The result should be every line in the data below that carries the string "https".

+---+

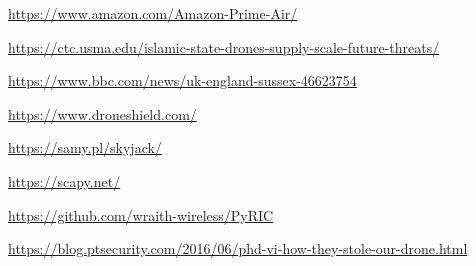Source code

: \documentclass[conference,a4paper]{IEEEtran}
\begin{document}
\begin{thebibliography}{1}
    \url{https://www.amazon.com/Amazon-Prime-Air/}

    \url{https://ctc.usma.edu/islamic-state-drones-supply-scale-future-threats/}

    \url{https://www.bbc.com/news/uk-england-sussex-46623754}

    \url{https://www.droneshield.com/}

    \url{https://samy.pl/skyjack/}

    \url{https://scapy.net/}

    \url{https://github.com/wraith-wireless/PyRIC}

    \url{https://blog.ptsecurity.com/2016/06/phd-vi-how-they-stole-our-drone.html}

\end{thebibliography}
\end{document}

+---+

# [SOLUTION FOR THIS EXERCISE]
    \url{https://www.amazon.com/Amazon-Prime-Air/}
    \url{https://ctc.usma.edu/islamic-state-drones-supply-scale-future-threats/}
    \url{https://www.bbc.com/news/uk-england-sussex-46623754}
    \url{https://www.droneshield.com/}
    \url{https://samy.pl/skyjack/}
    \url{https://scapy.net/}
    \url{https://github.com/wraith-wireless/PyRIC}
    \url{https://blog.ptsecurity.com/2016/06/phd-vi-how-they-stole-our-drone.html}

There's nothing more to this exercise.